*** Opening Input data ***

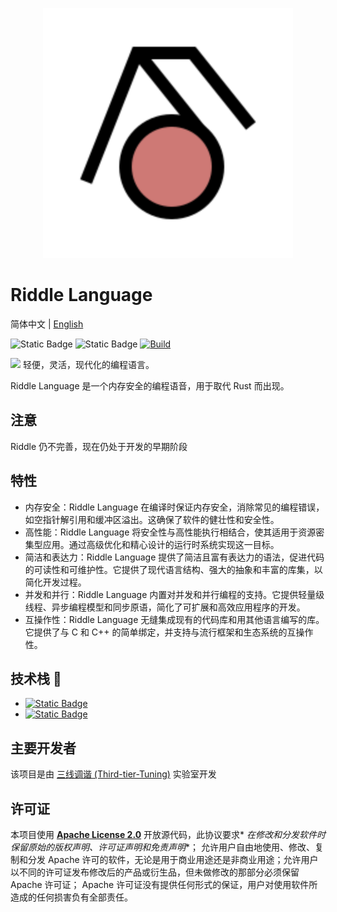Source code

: <p style="text-align: center;">
  <img src="./resources/logo.svg" alt="Logo" width="400" height="400">
</p>


# Riddle Language
简体中文 | [English](./README_en.md)

![Static Badge](https://img.shields.io/badge/C%2B%2B-20-green?logo=C%2B%2B)
![Static Badge](https://img.shields.io/badge/LLVM-18.1.8-purple?logo=LLVm)
[![Build](https://github.com/wangziwenhk/Riddle-Language/actions/workflows/main.yml/badge.svg)](https://github.com/wangziwenhk/Riddle-Language/actions/workflows/main.yml)

![](https://starchart.cc/wangziwenhk/Riddle-Language.svg)
轻便，灵活，现代化的编程语言。

Riddle Language 是一个内存安全的编程语音，用于取代 Rust 而出现。

## 注意

Riddle 仍不完善，现在仍处于开发的早期阶段

## 特性

- 内存安全：Riddle Language 在编译时保证内存安全，消除常见的编程错误，如空指针解引用和缓冲区溢出。这确保了软件的健壮性和安全性。
- 高性能：Riddle Language 将安全性与高性能执行相结合，使其适用于资源密集型应用。通过高级优化和精心设计的运行时系统实现这一目标。
- 简洁和表达力：Riddle Language 提供了简洁且富有表达力的语法，促进代码的可读性和可维护性。它提供了现代语言结构、强大的抽象和丰富的库集，以简化开发过程。
- 并发和并行：Riddle Language 内置对并发和并行编程的支持。它提供轻量级线程、异步编程模型和同步原语，简化了可扩展和高效应用程序的开发。
- 互操作性：Riddle Language 无缝集成现有的代码库和用其他语言编写的库。它提供了与 C 和 C++ 的简单绑定，并支持与流行框架和生态系统的互操作性。

## 技术栈 :rocket:

- [![Static Badge](https://img.shields.io/badge/LLVM-8A2BE2?logo=llvm)](https://github.com/llvm/llvm-project)
- [![Static Badge](https://img.shields.io/badge/Antlr4-red)](https://github.com/antlr/antlr4)

## 主要开发者

该项目是由 [三线调谐 (Third-tier-Tuning)](https://github.com/Third-tier-Tuning) 实验室开发

## 许可证

本项目使用 [**Apache License 2.0**](https://www.apache.org/licenses/LICENSE-2.0.html) 开放源代码，此协议要求*
*在修改和分发软件时保留原始的版权声明、许可证声明和免责声明**；
允许用户自由地使用、修改、复制和分发 Apache 许可的软件，无论是用于商业用途还是非商业用途；允许用户以不同的许可证发布修改后的产品或衍生品，但未做修改的那部分必须保留 Apache 许可证；
Apache 许可证没有提供任何形式的保证，用户对使用软件所造成的任何损害负有全部责任。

*** Closing Input data ***

Write out all the material verbatim, images excluded.

Source code

: <p style="text-align: center;">
  <img src="./resources/logo.svg" alt="Logo" width="400" height="400">
</p>


# Riddle Language
简体中文 | [English](./README_en.md)

![Static Badge](https://img.shields.io/badge/C%2B%2B-20-green?logo=C%2B%2B)
![Static Badge](https://img.shields.io/badge/LLVM-18.1.8-purple?logo=LLVm)
[![Build](https://github.com/wangziwenhk/Riddle-Language/actions/workflows/main.yml/badge.svg)](https://github.com/wangziwenhk/Riddle-Language/actions/workflows/main.yml)

![](https://starchart.cc/wangziwenhk/Riddle-Language.svg)
轻便，灵活，现代化的编程语言。

Riddle Language 是一个内存安全的编程语音，用于取代 Rust 而出现。

## 注意

Riddle 仍不完善，现在仍处于开发的早期阶段

## 特性

- 内存安全：Riddle Language 在编译时保证内存安全，消除常见的编程错误，如空指针解引用和缓冲区溢出。这确保了软件的健壮性和安全性。
- 高性能：Riddle Language 将安全性与高性能执行相结合，使其适用于资源密集型应用。通过高级优化和精心设计的运行时系统实现这一目标。
- 简洁和表达力：Riddle Language 提供了简洁且富有表达力的语法，促进代码的可读性和可维护性。它提供了现代语言结构、强大的抽象和丰富的库集，以简化开发过程。
- 并发和并行：Riddle Language 内置对并发和并行编程的支持。它提供轻量级线程、异步编程模型和同步原语，简化了可扩展和高效应用程序的开发。
- 互操作性：Riddle Language 无缝集成现有的代码库和用其他语言编写的库。它提供了与 C 和 C++ 的简单绑定，并支持与流行框架和生态系统的互操作性。

## 技术栈 :rocket:

- [![Static Badge](https://img.shields.io/badge/LLVM-8A2BE2?logo=llvm)](https://github.com/llvm/llvm-project)
- [![Static Badge](https://img.shields.io/badge/Antlr4-red)](https://github.com/antlr/antlr4)

## 主要开发者

该项目是由 [三线调谐 (Third-tier-Tuning)](https://github.com/Third-tier-Tuning) 实验室开发

## 许可证

本项目使用 [**Apache License 2.0**](https://www.apache.org/licenses/LICENSE-2.0.html) 开放源代码，此协议要求*
*在修改和分发软件时保留原始的版权声明、许可证声明和免责声明**；
允许用户自由地使用、修改、复制和分发 Apache 许可的软件，无论是用于商业用途还是非商业用途；允许用户以不同的许可证发布修改后的产品或衍生品，但未做修改的那部分必须保留 Apache 许可证；
Apache 许可证没有提供任何形式的保证，用户对使用软件所造成的任何损害负有全部责任。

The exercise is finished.